Commentaire • 0
Sur la décision
| Référence : | TJ Dijon, ctx protection soc., 26 nov. 2024, n° 24/00104 |
|---|---|
| Numéro(s) : | 24/00104 |
| Importance : | Inédit |
| Dispositif : | Déboute le ou les demandeurs de l'ensemble de leurs demandes |
| Date de dernière mise à jour : | 5 mai 2025 |
| Lire la décision sur le site de la juridiction |
Sur les parties
| Parties : | POLE SOCIAL c/ CAISSE PRIMAIRE D' ASSURANCE |
|---|
Texte intégral
RÉPUBLIQUE FRANÇAISE
AU NOM DU PEUPLE FRANÇAIS
COUR D’APPEL de [Localité 11]
TRIBUNAL JUDICIAIRE DE DIJON
POLE SOCIAL
CONTENTIEUX DE LA SÉCURITÉ SOCIALE
AFFAIRE N° RG 24/00104 – N° Portalis DBXJ-W-B7I-IHBX
JUGEMENT N° 24/547
JUGEMENT DU 26 Novembre 2024
COMPOSITION DU TRIBUNAL :
Président : Catherine PERTUISOT
Assesseur salarié : Stéphane MAITRET
Assesseur non salarié : Raphaëlle TUREAU
Greffe : Séverine MOLINOT-LUKEC
PARTIE DEMANDERESSE :
Madame [Y] [W]
[Adresse 4]
[Localité 2]
Comparution : Comparante
PARTIE DÉFENDERESSE :
CAISSE PRIMAIRE D’ASSURANCE
MALADIE DE COTE D’OR
[Adresse 1]
[Adresse 10]
[Localité 3]
Comparution : Représentée par Mme MAMECIER,
régulièrement habilitée
PROCÉDURE :
Date de saisine : 29 Janvier 2024
Audience publique du 24 Septembre 2024
Qualification : premier ressort
Notification du jugement :
EXPOSE DU LITIGE :
Le 22 janvier 2021, Madame [Y] [W], salariée du centre hospitalier de [Localité 11], a été victime d’un accident survenu dans les circonstances suivantes : “Prise en charge d’un patient très agité et en crise. Le patient m’a attrapé les cheveux tellement fort qu’il m’en a arraché.”.

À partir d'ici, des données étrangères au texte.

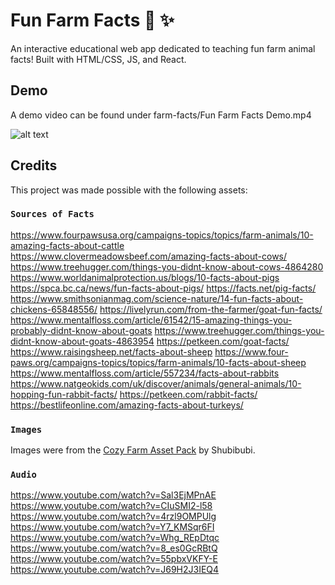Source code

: # Fun Farm Facts 🐄 ✨

An interactive educational web app dedicated to teaching fun farm animal facts! Built with HTML/CSS, JS, and React.

## Demo

A demo video can be found under farm-facts/Fun Farm Facts Demo.mp4

![alt text](https://github.com/RCI-ICS4U1/ics4c-2122-tenzin-migmar/blob/main/farm-facts/demo.gif "Fun Farm Facts demo gif")

## Credits 

This project was made possible with the following assets:

### `Sources of Facts`

https://www.fourpawsusa.org/campaigns-topics/topics/farm-animals/10-amazing-facts-about-cattle
https://www.clovermeadowsbeef.com/amazing-facts-about-cows/
https://www.treehugger.com/things-you-didnt-know-about-cows-4864280
https://www.worldanimalprotection.us/blogs/10-facts-about-pigs
https://spca.bc.ca/news/fun-facts-about-pigs/
https://facts.net/pig-facts/
https://www.smithsonianmag.com/science-nature/14-fun-facts-about-chickens-65848556/
https://livelyrun.com/from-the-farmer/goat-fun-facts/
https://www.mentalfloss.com/article/61542/15-amazing-things-you-probably-didnt-know-about-goats
https://www.treehugger.com/things-you-didnt-know-about-goats-4863954
https://petkeen.com/goat-facts/
https://www.raisingsheep.net/facts-about-sheep
https://www.four-paws.org/campaigns-topics/topics/farm-animals/10-facts-about-sheep
https://www.mentalfloss.com/article/557234/facts-about-rabbits
https://www.natgeokids.com/uk/discover/animals/general-animals/10-hopping-fun-rabbit-facts/
https://petkeen.com/rabbit-facts/
https://bestlifeonline.com/amazing-facts-about-turkeys/

### `Images`

Images were from the [Cozy Farm Asset Pack](https://shubibubi.itch.io/cozy-farm) by Shubibubi.

### `Audio`

https://www.youtube.com/watch?v=Sal3EjMPnAE
https://www.youtube.com/watch?v=CIuSMI2-l58
https://www.youtube.com/watch?v=4rzl9OMPUlg
https://www.youtube.com/watch?v=Y7_KMSqr6FI
https://www.youtube.com/watch?v=Whg_REpDtqc
https://www.youtube.com/watch?v=8_es0GcRBtQ
https://www.youtube.com/watch?v=55pbxVKFY-E
https://www.youtube.com/watch?v=J69H2J3IEQ4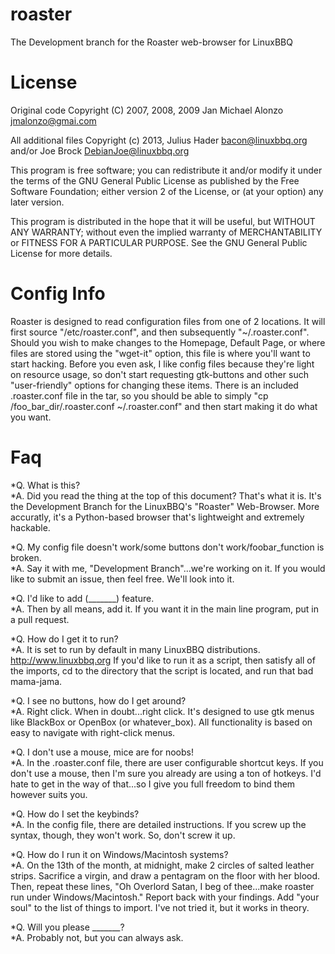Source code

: roaster
=======

The Development branch for the Roaster web-browser for LinuxBBQ

License
=======
Original code Copyright (C) 2007, 2008, 2009 Jan Michael Alonzo <jmalonzo@gmai.com>

All additional files Copyright (c) 2013, Julius Hader <bacon@linuxbbq.org> and/or Joe Brock <DebianJoe@linuxbbq.org>

This program is free software; you can redistribute it and/or modify
it under the terms of the GNU General Public License as published by
the Free Software Foundation; either version 2 of the License, or
(at your option) any later version.

This program is distributed in the hope that it will be useful,
but WITHOUT ANY WARRANTY; without even the implied warranty of
MERCHANTABILITY or FITNESS FOR A PARTICULAR PURPOSE.  See the
GNU General Public License for more details.

Config Info
=======

Roaster is designed to read configuration files from one of 2 locations.  It will first source "/etc/roaster.conf", and then subsequently "~/.roaster.conf".  Should you wish to make changes to the Homepage, Default Page, or where files are stored using the "wget-it" option, this file is where you'll want to start hacking.  Before you even ask, I like config files because they're light on resource usage, so don't start requesting gtk-buttons and other such "user-friendly" options for changing these items.  There is an included .roaster.conf file in the tar, so you should be able to simply "cp /foo_bar_dir/.roaster.conf ~/.roaster.conf" and then start making it do what you want.

Faq
=======
*Q. What is this?  
*A. Did you read the thing at the top of this document?  That's what it is.  It's the Development Branch for the LinuxBBQ's "Roaster" Web-Browser.  More accuratly, it's a Python-based browser that's lightweight and extremely hackable.


*Q. My config file doesn't work/some buttons don't work/foobar_function is broken.   
*A. Say it with me, "Development Branch"...we're working on it.  If you would like to submit an issue, then feel free.  We'll look into it.


*Q. I'd like to add (_______) feature.   
*A. Then by all means, add it.  If you want it in the main line program, put in a pull request.

*Q. How do I get it to run?   
*A. It is set to run by default in many LinuxBBQ distributions.  <http://www.linuxbbq.org>  If you'd like to run it as a script, then satisfy all of the imports, cd to the directory that the script is located, and run that bad mama-jama.

*Q. I see no buttons, how do I get around?  
*A. Right click.  When in doubt...right click.  It's designed to use gtk menus like BlackBox or OpenBox (or whatever_box).  All functionality is based on easy to navigate with right-click menus.

*Q. I don't use a mouse, mice are for noobs!  
*A. In the .roaster.conf file, there are user configurable shortcut keys.  If you don't use a mouse, then I'm sure you already are using a ton of hotkeys.  I'd hate to get in the way of that...so I give you full freedom to bind them however suits you.

*Q. How do I set the keybinds?  
*A. In the config file, there are detailed instructions.  If you screw up the syntax, though, they won't work.  So, don't screw it up.

*Q. How do I run it on Windows/Macintosh systems?   
*A. On the 13th of the month, at midnight, make 2 circles of salted leather strips.  Sacrifice a virgin, and draw a pentagram on the floor with her blood.  Then, repeat these lines, "Oh Overlord Satan, I beg of thee...make roaster run under Windows/Macintosh."  Report back with your findings.  Add "your soul" to the list of things to import.  I've not tried it, but it works in theory.

*Q. Will you please _______?   
*A. Probably not, but you can always ask.
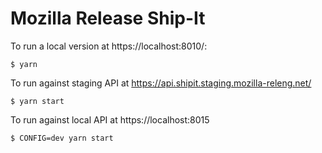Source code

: # Mozilla Release Ship-It

To run a local version at https://localhost:8010/:

    $ yarn

To run against staging API at https://api.shipit.staging.mozilla-releng.net/

    $ yarn start

To run against local API at https://localhost:8015

    $ CONFIG=dev yarn start
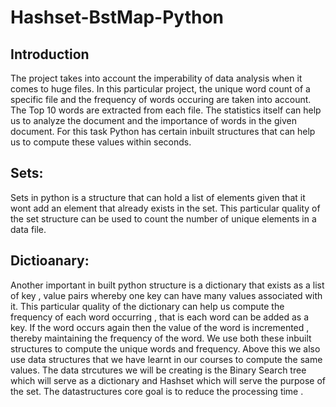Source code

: # Hashset-BstMap-Python
## Introduction  
The project takes into account the imperability of data analysis when it comes to huge files. In this particular project, the unique word count of a specific file and the frequency of words occuring are taken into account. The Top 10 words are extracted from each file. The statistics itself can help
us to analyze the document and the importance of words in the given document. For this task Python has certain inbuilt structures that can help us to compute these values within seconds.
## Sets:
Sets in python is a structure that can hold a list of elements given that it wont add an element that already exists in the set. This particular quality of the set structure can be used to count the number of unique elements in a data file.
## Dictioanary:
Another important in built python structure is a dictionary that exists as a list of key , value pairs whereby one key can have many values associated with it. This particular quality of the dictionary can help us compute  the frequency of each word occurring , that is each word can be added as a key. If the word occurs again then the value of the word is incremented , thereby maintaining the frequency of the word.
We use both these inbuilt structures to compute the unique words and frequency. Above this we also use data structures that we have learnt in our courses to compute the same values. The data strcutures we will be creating is the Binary Search tree which will serve as a dictionary and Hashset which will serve 
the purpose of the set. The datastructures core goal is to reduce the processing time .
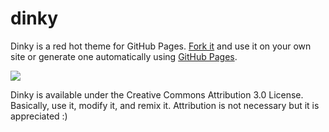 dinky
=====

Dinky is a red hot theme for GitHub Pages. [Fork it](https://github.com/broccolini/dinky/fork_select) and use it on your own site or generate one automatically using [GitHub Pages](http://pages.github.com).

![](http://broccolini.net/images/dinky-example.png)

Dinky is available under the Creative Commons Attribution 3.0 License. Basically, use it, modify it, and remix it. Attribution is not necessary but it is appreciated :)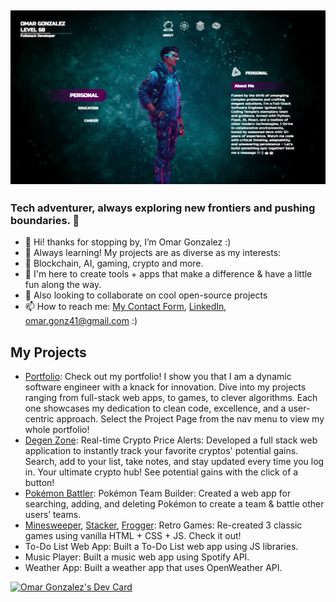 ## [![OmarGonz01 header](https://github.com/omargonz01/omargonz01/blob/main/portfolio.png)](https://www.credly.com/users/omar-gonzalez.eb783789)

### Tech adventurer, always exploring new frontiers and pushing boundaries. 💢

- 🙉 Hi! thanks for stopping by, I’m Omar Gonzalez :)
- 🧠 Always learning! My projects are as diverse as my interests:  
- 👀 Blockchain, AI, gaming, crypto and more.
- 🌱 I'm here to create tools + apps that make a difference & have a little fun along the way.
- 💞️ Also looking to collaborate on cool open-source projects
- 📫 How to reach me: [My Contact Form](https://omargonzalez.netlify.app), [LinkedIn](https://www.linkedin.com/in/omar-go/), omar.gonz41@gmail.com :) 

## My Projects
- [Portfolio](https://omargonzalez.netlify.app): Check out my portfolio! I show you that I am a dynamic software engineer with a knack for innovation. Dive into my projects ranging from full-stack web apps, to games, to clever algorithms. Each one showcases my dedication to clean code, excellence, and a user-centric approach. Select the Project Page from the nav menu to view my whole portfolio!
- [Degen Zone](https://degenzone.onrender.com): Real-time Crypto Price Alerts: Developed a full stack web application to instantly track your favorite cryptos' potential gains. Search, add to your list, take notes, and stay updated every time you log in. Your ultimate crypto hub! See potential gains with the click of a button!   
- [Pokémon Battler](https://pokemon-flask-akd3.onrender.com): Pokémon Team Builder: Created a web app for searching, adding, and deleting Pokémon to create a team & battle other users’ teams.
- [Minesweeper](https://65a81cf2e1f83e0086bd449c--lucky-blini-6e21d9.netlify.app/), [Stacker](https://snazzy-pasca-9577a8.netlify.app/), [Frogger](https://resilient-shortbread-55a293.netlify.app/): Retro Games: Re-created 3 classic games using vanilla HTML + CSS + JS. Check it out! 
- To-Do List Web App: Built a To-Do List web app using JS libraries.
- Music Player: Built a music web app using Spotify API.
- Weather App: Built a weather app that uses OpenWeather API.

<!---
omargonz01/omargonz01 is a ✨ special ✨ repository because its `README.md` (this file) appears on your GitHub profile.
You can click the Preview link to take a look at your changes.
--->
<a href="https://app.daily.dev/omargonz"><img src="https://api.daily.dev/devcards/v2/ah5hWzQjwPwUbvcU94f8q.png?type=wide&r=up0" width="652" alt="Omar Gonzalez's Dev Card"/></a>

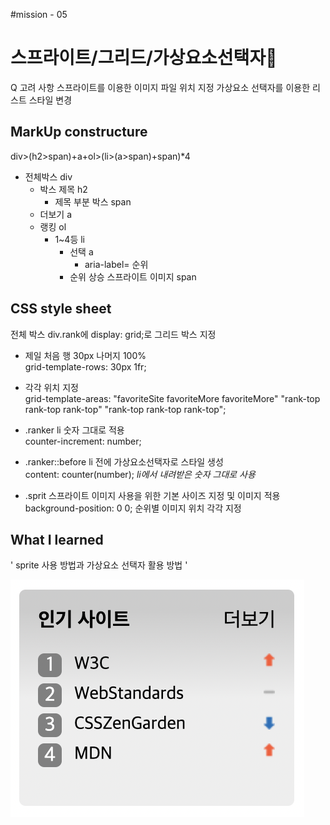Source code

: #mission - 05

<h1>스프라이트/그리드/가상요소선택자</h1>

Q 고려 사항
스프라이트를 이용한 이미지 파일 위치 지정
가상요소 선택자를 이용한 리스트 스타일 변경

<h2>MarkUp constructure</h2>

div>(h2>span)+a+ol>(li>(a>span)+span)*4

- 전체박스 div
  - 박스 제목 h2
    - 제목 부분 박스 span
  - 더보기 a
  - 랭킹 ol
    - 1~4등 li
      - 선택 a
        -  aria-label= 순위
      - 순위 상승 스프라이트 이미지 span

<h2>CSS style sheet</h2>

전체 박스 div.rank에 display: grid;로 그리드 박스 지정

- 제일 처음 행 30px 나머지 100%</br>
grid-template-rows: 30px 1fr;

- 각각 위치 지정 </br>
grid-template-areas:
    "favoriteSite favoriteMore favoriteMore"
    "rank-top rank-top rank-top"
    "rank-top rank-top rank-top";
- .ranker li 숫자 그대로 적용</br> counter-increment: number;
- .ranker::before li 전에 가상요소선택자로 스타일 생성 </br> content: counter(number); <em>li에서 내려받은 숫자 그대로 사용</em>
- .sprit 스프라이트 이미지 사용을 위한 기본 사이즈 지정 및 이미지 적용 </br> background-position: 0 0; 순위별 이미지 위치 각각 지정

<h2>What I learned</h2>

' sprite 사용 방법과 가상요소 선택자 활용 방법 '


<img src="mission.png">
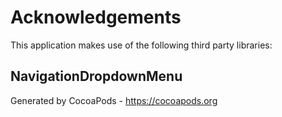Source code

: # Acknowledgements
This application makes use of the following third party libraries:

## NavigationDropdownMenu


Generated by CocoaPods - https://cocoapods.org
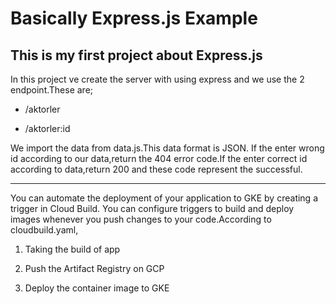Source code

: # Basically Express.js Example

## This is my first project about Express.js

In this project ve create the server with using express and we use the 2 endpoint.These are;

- /aktorler

- /aktorler:id

We import the data from data.js.This data format is JSON. If the enter wrong id according to our data,return the 404 error code.If the enter correct id according to data,return 200 and these code represent the successful.

----------------------------------------------------------------------------------------------------------------------------------------------------------------------------------------------------------------------------

You can automate the deployment of your application to GKE by creating a trigger in Cloud Build. You can configure triggers to build and deploy images whenever you push changes to your code.According to cloudbuild.yaml, 

1) Taking the build of app

2) Push the Artifact Registry on GCP

3) Deploy the container image to GKE

     

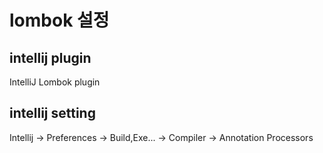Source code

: # lombok 설정

## intellij plugin
IntelliJ Lombok plugin 

## intellij setting
Intellij -> Preferences -> Build,Exe... -> Compiler -> Annotation Processors

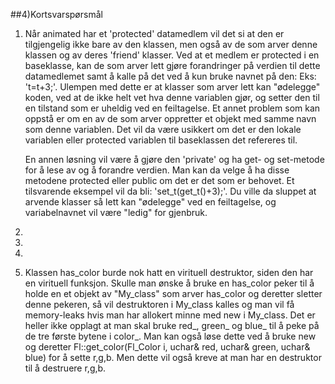 ##4)Kortsvarspørsmål

1.  Når animated har et 'protected' datamedlem vil det si at den er tilgjengelig ikke bare av den klassen, men også av de som arver denne klassen og av deres 'friend' klasser. Ved at et medlem er protected i en baseklasse, kan de som arver lett gjøre forandringer på verdien til dette datamedlemet samt å kalle på det ved å kun bruke navnet på den: Eks: 't=t+3;'. Ulempen med dette er at klasser som arver lett kan "ødelegge" koden, ved at de ikke helt vet hva denne variablen gjør, og setter den til en tilstand som er uheldig ved en feiltagelse. Et annet problem som kan oppstå er om en av de som arver oppretter et objekt med samme navn som denne variablen. Det vil da være usikkert om det er den lokale variablen eller protected variablen til baseklassen det refereres til.
    
    En annen løsning vil være å gjøre den 'private' og ha get- og set-metode for å lese av og å forandre verdien. Man kan da velge å ha disse metodene protected eller public om det er det som er behovet. Et tilsvarende eksempel vil da bli: 'set_t(get_t()+3);'. Du ville da sluppet at arvende klasser så lett kan "ødelegge" ved en feiltagelse, og variabelnavnet vil være "ledig" for gjenbruk.
2. 
3.
4.
5.  Klassen has_color burde nok hatt en virituell destruktor, siden den har en virituell funksjon. Skulle man ønske å bruke en      has_color peker til å holde en et objekt av "My_class" som arver has_color og deretter sletter denne pekeren, så vil            destruktoren i My_class kalles og man vil få memory-leaks hvis man har allokert minne med new i My_class. Det er heller ikke     opplagt at man skal bruke red_, green_ og blue_ til å peke på de tre første bytene i color_. Man kan også løse dette ved å      bruke new og deretter Fl::get_color(Fl_Color i, uchar& red, uchar& green, uchar& blue) for å sette r,g,b. Men dette vil også     kreve at man har en destruktor til å destruere r,g,b.
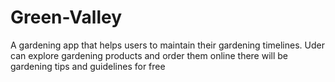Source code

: # Green-Valley
A gardening app that helps users to maintain their gardening timelines.
Uder can explore gardening products and order them online
there will be gardening tips and guidelines for free
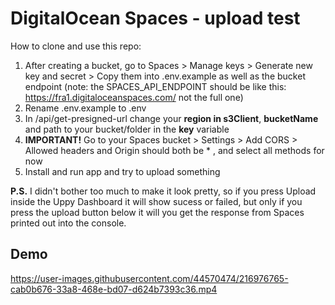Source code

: # DigitalOcean Spaces - upload test

How to clone and use this repo:

1. After creating a bucket, go to Spaces > Manage keys > Generate new key and secret > Copy them into .env.example as well as the bucket endpoint (note: the SPACES_API_ENDPOINT should be like this: https://fra1.digitaloceanspaces.com/ not the full one)
2. Rename .env.example to .env
3. In /api/get-presigned-url change your **region in s3Client**, **bucketName** and path to your bucket/folder in the **key** variable
4. **IMPORTANT!** Go to your Spaces bucket > Settings > Add CORS > Allowed headers and Origin should both be * , and select all methods for now
5. Install and run app and try to upload something

**P.S.** I didn't bother too much to make it look pretty, so if you press Upload inside the Uppy Dashboard it will show sucess or failed, but only if you press the upload button below it will you get the response from Spaces printed out into the console.


## Demo

https://user-images.githubusercontent.com/44570474/216976765-cab0b676-33a8-468e-bd07-d624b7393c36.mp4

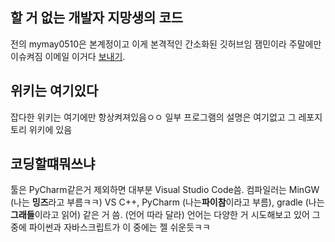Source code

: ## 할 거 없는 개발자 지망생의 코드
전의 mymay0510은 본계정이고 이게 본격적인 간소화된 깃허브임
잼민이라 주말에만 이슈켜짐
이메일 이거다
[보내기](mailto:dogfootmay@gmail.com).
## 위키는 여기있다
잡다한 위키는 여기에만 항상켜져있음ㅇㅇ
일부 프로그램의 설명은 여기없고 그 레포지토리 위키에 있음
## 코딩할떄뭐쓰냐

툴은 PyCharm같은거 제외하면 대부분 Visual Studio Code씀.
컴파일러는 MinGW (나는 **밍즈**라고 부름ㅋㅋ) VS C++, PyCharm (나는**파이참**이라고 부름), gradle (나는 **그래들**이라고 읽어) 같은 거 씀. (언어 따라 달라)
언어는 다양한 거 시도해보고 있어 그 중에 파이썬과 자바스크립트가 이 중에는 젤 쉬운듯ㅋㅋ

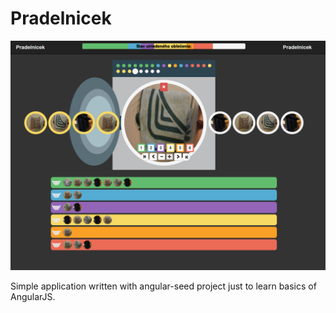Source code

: # Pradelnicek

![Screenshot](/photo.png?raw=true "Screenshot")

Simple application written with angular-seed project just to learn basics of AngularJS.
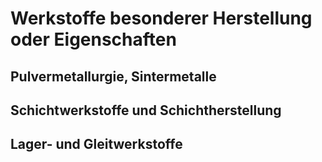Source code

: # Werkstoffe besonderer Herstellung oder Eigenschaften

## Pulvermetallurgie, Sintermetalle

## Schichtwerkstoffe und Schichtherstellung

## Lager- und Gleitwerkstoffe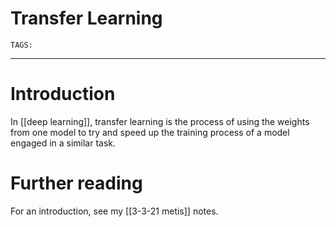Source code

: # Transfer Learning
`TAGS:`

---
# Introduction
In [[deep learning]], transfer learning is the process of using the weights from one model to try and speed up the training process of a model engaged in a similar task. 

# Further reading
For an introduction, see my [[3-3-21 metis]] notes. 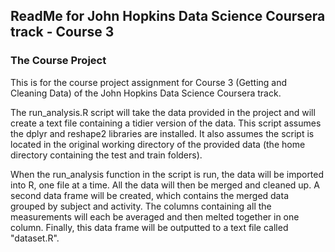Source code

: ## ReadMe for John Hopkins Data Science Coursera track - Course 3
### The Course Project

This is for the course project assignment for Course 3 (Getting and Cleaning Data) of the John Hopkins Data Science Coursera track.

The run_analysis.R script will take the data provided in the project and will create a text file containing a tidier version of the data. This script assumes the dplyr and reshape2 libraries are installed. It also assumes the script is located in the original working directory of the provided data (the home directory containing the test and train folders).

When the run_analysis function in the script is run, the data will be imported into R, one file at a time. All the data will then be merged and cleaned up. A second data frame will be created, which contains the merged data grouped by subject and activity. The columns containing all the measurements will each be averaged and then melted together in one column. Finally, this data frame will be outputted to a text file called "dataset.R".
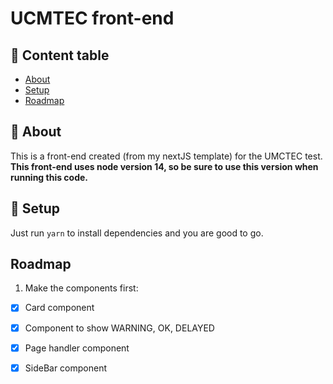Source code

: # UCMTEC front-end
## 📝 Content table

- [About](#about)
- [Setup](#getting_started)
- [Roadmap](#roadmap)

## 🧐 About <a name = "about"></a>

This is a front-end created (from my nextJS template) for the UMCTEC test.
**This front-end uses node version 14, so be sure to use this version when running this code.**

## 🏁 Setup <a name = "getting_started"></a>

Just run `yarn` to install dependencies and you are good to go.

## Roadmap <a name = "roadmap"></a>

1. Make the components first:
- [X] Card component
- [X] Component to show WARNING, OK, DELAYED 
- [X] Page handler component
- [X] SideBar component 








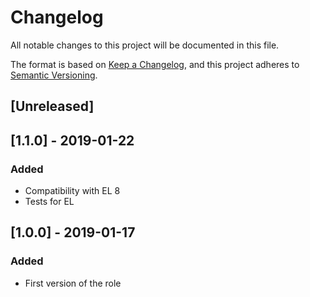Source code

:# Changelog
All notable changes to this project will be documented in this file.

The format is based on [Keep a Changelog](https://keepachangelog.com/en/1.0.0/),
and this project adheres to [Semantic Versioning](https://semver.org/spec/v2.0.0.html).

## [Unreleased]

## [1.1.0] - 2019-01-22
### Added
- Compatibility with EL 8
- Tests for EL

## [1.0.0] - 2019-01-17
### Added
- First version of the role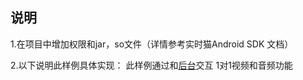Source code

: ## 说明

1.在项目中增加权限和jar，so文件（详情参考实时猫Android SDK 文档）

2.以下说明此样例具体实现：
此样例通过和[后台](https://github.com/RTCat/rtcat_android_demo_1v1_backend)交互 1对1视频和音频功能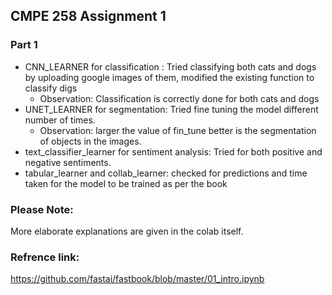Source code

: ## **CMPE 258 Assignment 1**
### **Part 1**

* CNN_LEARNER for classification : Tried classifying both cats and dogs by uploading google images of them, modified the existing function to classify digs
  * Observation: Classification is correctly done for both cats and dogs
* UNET_LEARNER for segmentation: Tried fine tuning the model different number of times.
  * Observation: larger the value of fin_tune better is the segmentation of objects in the images.
* text_classifier_learner for sentiment analysis: Tried for both positive and negative sentiments.
* tabular_learner and collab_learner: checked for predictions and time taken for the model to be trained as per the book

### Please Note: 
More elaborate explanations are given in the colab itself.

### Refrence link:
https://github.com/fastai/fastbook/blob/master/01_intro.ipynb
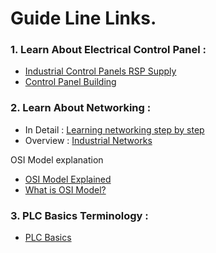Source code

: # Guide Line Links.

### 1. Learn About Electrical Control Panel :

* [Industrial Control Panels RSP Supply](https://www.youtube.com/watch?v=t125U7h0f5g&list=PL08lhrRW3Ce406dDVZ-RITV_QiE0xu4lX)
* [Control Panel Building](https://www.youtube.com/playlist?list=PLUi5cdVq3wTBS2PQ-1yXtMmlGcWoPh9_6)

### 2. Learn About Networking :
* In Detail : [Learning networking step by step](https://www.youtube.com/watch?v=n2D1o-aM-2s&list=PLwx50iFRrgAIYO-PUNr_nfdFz_XkPLMAY)
* Overview  : [Industrial Networks](https://www.youtube.com/watch?v=zJDsEqCyTqc&list=PLln3BHg93SQ9BLnQy091oU6pGcMWdY0PX)

OSI Model explanation
* [OSI Model Explained](https://www.youtube.com/watch?v=vv4y_uOneC0&t=796s)
* [What is OSI Model?](https://www.youtube.com/watch?v=Ilk7UXzV_Qc&t=362s)

### 3. PLC Basics Terminology :
* [PLC Basics](https://www.youtube.com/watch?v=ReTtgzN-Dmc&list=PLln3BHg93SQ85ymy4VvtmRGxo2Stps2Iv)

Le certificat médical initial, établi le jour même, mentionne un traumatisme par torsion brutale du cou ainsi qu’une myalgie avec limitation des mouvements de la tête.
Par notification du 7 avril 2021, la [6] ([7]) de Côte-d’Or a pris en charge l’accident au titre de la législation professionnelle.
Aux termes d’un certificat médical du 2 juillet 2021, le docteur [B] [Z] a déclaré une nouvelle lésion, à savoir, un syndrome dépressif réactionnel.
Par notification du 3 septembre 2021, l’organisme social a informé l’assurée de la prise en charge de cette lésion au titre de l’accident du 22 janvier 2021.
L’état de santé de l’assurée a été déclaré consolidé à la date du 2 juillet 2023, avec un taux d’incapacité permanente partielle de 12 %.
Par courrier du 20 juillet 2023, la [Adresse 8] a informé Madame [Y] [W] de l’interruption du versement des indemnités journalières à compter du 3 juillet 2023.
Saisie de la contestation de cette décision, la commission de recours amiable ne s’est pas prononcée dans le délai imparti.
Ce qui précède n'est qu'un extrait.